Leah Missbach Day

(b.1958; resides Chicago, IL)

Leah Missbach Day is drawn to the myriad of transitions teenagers must negotiate. Starting with a graduate school project on the street kids in her Wicker Park neighborhood, she has gone on to photograph the nieces and nephews of friends, teenagers at Great America, and students of her home-town high school in Summit (Argo Community High School). Since 1997 she has been volunteering as a counselor at a week-long Unitarian summer camp in Lake Geneva (for years prior she was a camper there), and while there she also photographs. Summer Camp: a special night at Burt Lodge documents campers preparing for the camp’s traditional, if not officially sanctioned, “Slut Night.” Trying on new identities with each outfit, the youths begin to adopt adult roles through grooming and posturing. Some manifest their eagerness in this exploration by pushing the boundaries of acceptable dress, while others prefer to bear a close and careful witness of these displays.

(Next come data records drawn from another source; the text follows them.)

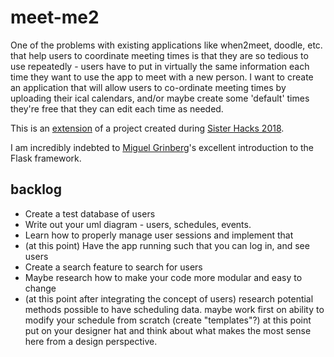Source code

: # meet-me2

One of the problems with existing applications like when2meet, doodle, etc. that help users to coordinate meeting times is that they are so tedious to use repeatedly - users have to put in virtually the same information each time they want to use the app to meet with a new person. I want to create an application that will allow users to co-ordinate meeting times by uploading their ical calendars, and/or maybe create some 'default' times they're free that they can edit each time as needed.

This is an [extension](https://github.com/angelinahli/meet-me) of a project created during [Sister Hacks 2018](http://sisterhacks.co/).

I am incredibly indebted to [Miguel Grinberg](https://blog.miguelgrinberg.com/post/the-flask-mega-tutorial-part-i-hello-world)'s excellent introduction to the Flask framework.

## backlog
* Create a test database of users
* Write out your uml diagram - users, schedules, events.
* Learn how to properly manage user sessions and implement that
* (at this point) Have the app running such that you can log in, and see users
* Create a search feature to search for users
* Maybe research how to make your code more modular and easy to change
* (at this point after integrating the concept of users) research potential methods possible to have scheduling data. maybe work first on ability to modify your schedule from scratch (create "templates"?) at this point put on your designer hat and think about what makes the most sense here from a design perspective.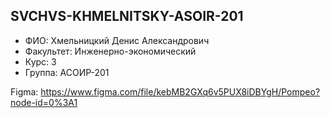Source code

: ## SVCHVS-KHMELNITSKY-ASOIR-201
- ФИО: Хмельницкий Денис Александрович
- Факультет: Инженерно-экономический
- Курс: 3
- Группа: АСОИР-201

Figma: https://www.figma.com/file/kebMB2GXq6v5PUX8iDBYgH/Pompeo?node-id=0%3A1

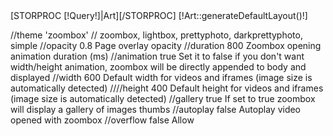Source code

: <div id="detailArticle">
	[STORPROC [!Query!]|Art][/STORPROC]
	[!Art::generateDefaultLayout()!]
</div>


<script type="text/javascript">
    $(document).ready(function () {
        $('a.zoombox').zoombox({
            theme : 'darkprettyphoto',
            opacity     : 0.8,
            duration    : 800,              // Animation duration
            animation   : true,             // Do we have to animate the box ?
            width       : 600,              // Default width
            height      : 400,              // Default height
            gallery     : true,             // Allow gallery thumb view
            autoplay : false                // Autoplay for video
        });
    });
</script>



//theme 	'zoombox'
// zoombox, lightbox, prettyphoto, darkprettyphoto, simple
//opacity 	0.8 	Page overlay opacity
//duration 	800 	Zoombox opening animation duration (ms)
//animation 	true 	Set it to false if you don't want width/height animation, zoombox will be directly appended to body and displayed
//width 	600 	Default width for videos and iframes (image size is automatically detected)
////height 	400 	Default height for videos and iframes (image size is automatically detected)
//gallery 	true 	If set to true zoombox will display a gallery of images thumbs
//autoplay 	false 	Autoplay video opened with zoombox
//overflow 	false 	Allow
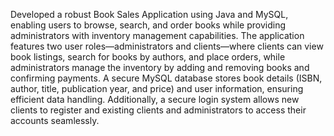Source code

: Developed a robust Book Sales Application using Java and MySQL, enabling users to browse, search, and order books while providing administrators with inventory management capabilities. The application features two user roles—administrators and clients—where clients can view book listings, search for books by authors, and place orders, while administrators manage the inventory by adding and removing books and confirming payments. A secure MySQL database stores book details (ISBN, author, title, publication year, and price) and user information, ensuring efficient data handling. Additionally, a secure login system allows new clients to register and existing clients and administrators to access their accounts seamlessly.
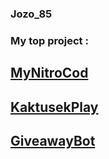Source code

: ### Jozo_85

### My top project :
## [MyNitroCod](http://mynitrocod.tk.srv31.endora.cz/)
## [KaktusekPlay](kaktusek.tk)
## [GiveawayBot](giveawaybot.ad.srv31.endora.cz)

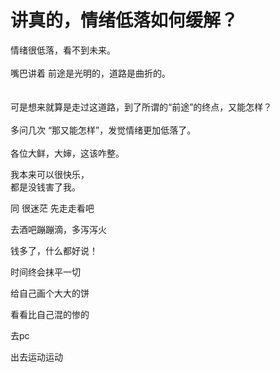 # 讲真的，情绪低落如何缓解？


情绪很低落，看不到未来。<br />
<br />
嘴巴讲着 前途是光明的，道路是曲折的。<br />
<br />
<br />
可是想来就算是走过这道路，到了所谓的“前途”的终点，又能怎样？<br />
<br />
多问几次 “那又能怎样”，发觉情绪更加低落了。<br />
<br />
各位大鲜，大婶，这该咋整。

我本来可以很快乐，<br />
都是没钱害了我。<br />
<img src="static/image/smiley/default/cry.gif" smilieid="4" border="0" alt="" />

同 很迷茫 先走走看吧

去酒吧蹦蹦滴，多泻泻火

钱多了，什么都好说！<img src="static/image/smiley/default/lol.gif" smilieid="12" border="0" alt="" />

时间终会抹平一切

给自己画个大大的饼<br />
<img id="aimg_MHHlD" onclick="zoom(this, this.src, 0, 0, 0)" class="zoom" src="https://ss2.bdstatic.com/70cFvnSh_Q1YnxGkpoWK1HF6hhy/it/u=401239230,545687474&amp;fm=26&amp;gp=0.jpg" onmouseover="img_onmouseoverfunc(this)" onload="thumbImg(this)" border="0" alt="" />

看看比自己混的惨的<img src="static/image/smiley/default/lol.gif" smilieid="12" border="0" alt="" />

去pc 

出去运动运动
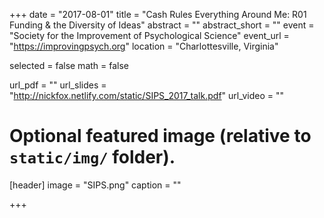 +++
date = "2017-08-01"
title = "Cash Rules Everything Around Me: R01 Funding & the Diversity of Ideas"
abstract = ""
abstract_short = ""
event = "Society for the Improvement of Psychological Science"
event_url = "https://improvingpsych.org"
location = "Charlottesville, Virginia"

selected = false
math = false

url_pdf = ""
url_slides = "http://nickfox.netlify.com/static/SIPS_2017_talk.pdf"
url_video = ""

# Optional featured image (relative to `static/img/` folder).
[header]
image = "SIPS.png"
caption = ""

+++


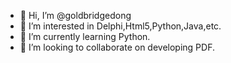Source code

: - 👋 Hi, I’m @goldbridgedong
- 👀 I’m interested in Delphi,Html5,Python,Java,etc.
- 🌱 I’m currently learning Python.
- 💞️ I’m looking to collaborate on developing PDF.

<!---
goldbridgedong/goldbridgedong is a ✨ special ✨ repository because its `README.md` (this file) appears on your GitHub profile.
You can click the Preview link to take a look at your changes.
--->
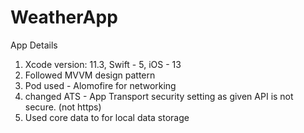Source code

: # WeatherApp

App Details
1. Xcode version: 11.3, Swift - 5, iOS - 13
2. Followed MVVM design pattern
3. Pod used - Alomofire for networking 
4. changed ATS - App Transport security setting as given API is not secure. (not https)
5. Used core data to for local data storage  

Born in La Grange and raised in Bedford Park, Missbach Day graduated with a degree in product design and advertising from Southern Illinois University in 1979. She earned her MFA in Photography from Columbia College Chicago in 1998, where she has been a professor of photography since 1999. From 1995 to 2000 she was a Chicago Social Magazine columnist, and since 1995 she worked as a freelance photographer. Her photographs have been exhibited in New York at D2 Gallery; in Damascus, Syria at the International Women’s Arts Festival, Khan Asad Bacha Library, and American Cultural Center; and in Chicago at the Chicago Historical Society, Gallery 312, City Gallery in the Historic Water Tower, Museum of Science and Industry, Terra Museum of American Art, and as part of the Chicago Cultural Center’s widely-traveled exhibition Chicago in the Year 2000. Her work is also in the Refco Collection and the LaSalle Bank Collection.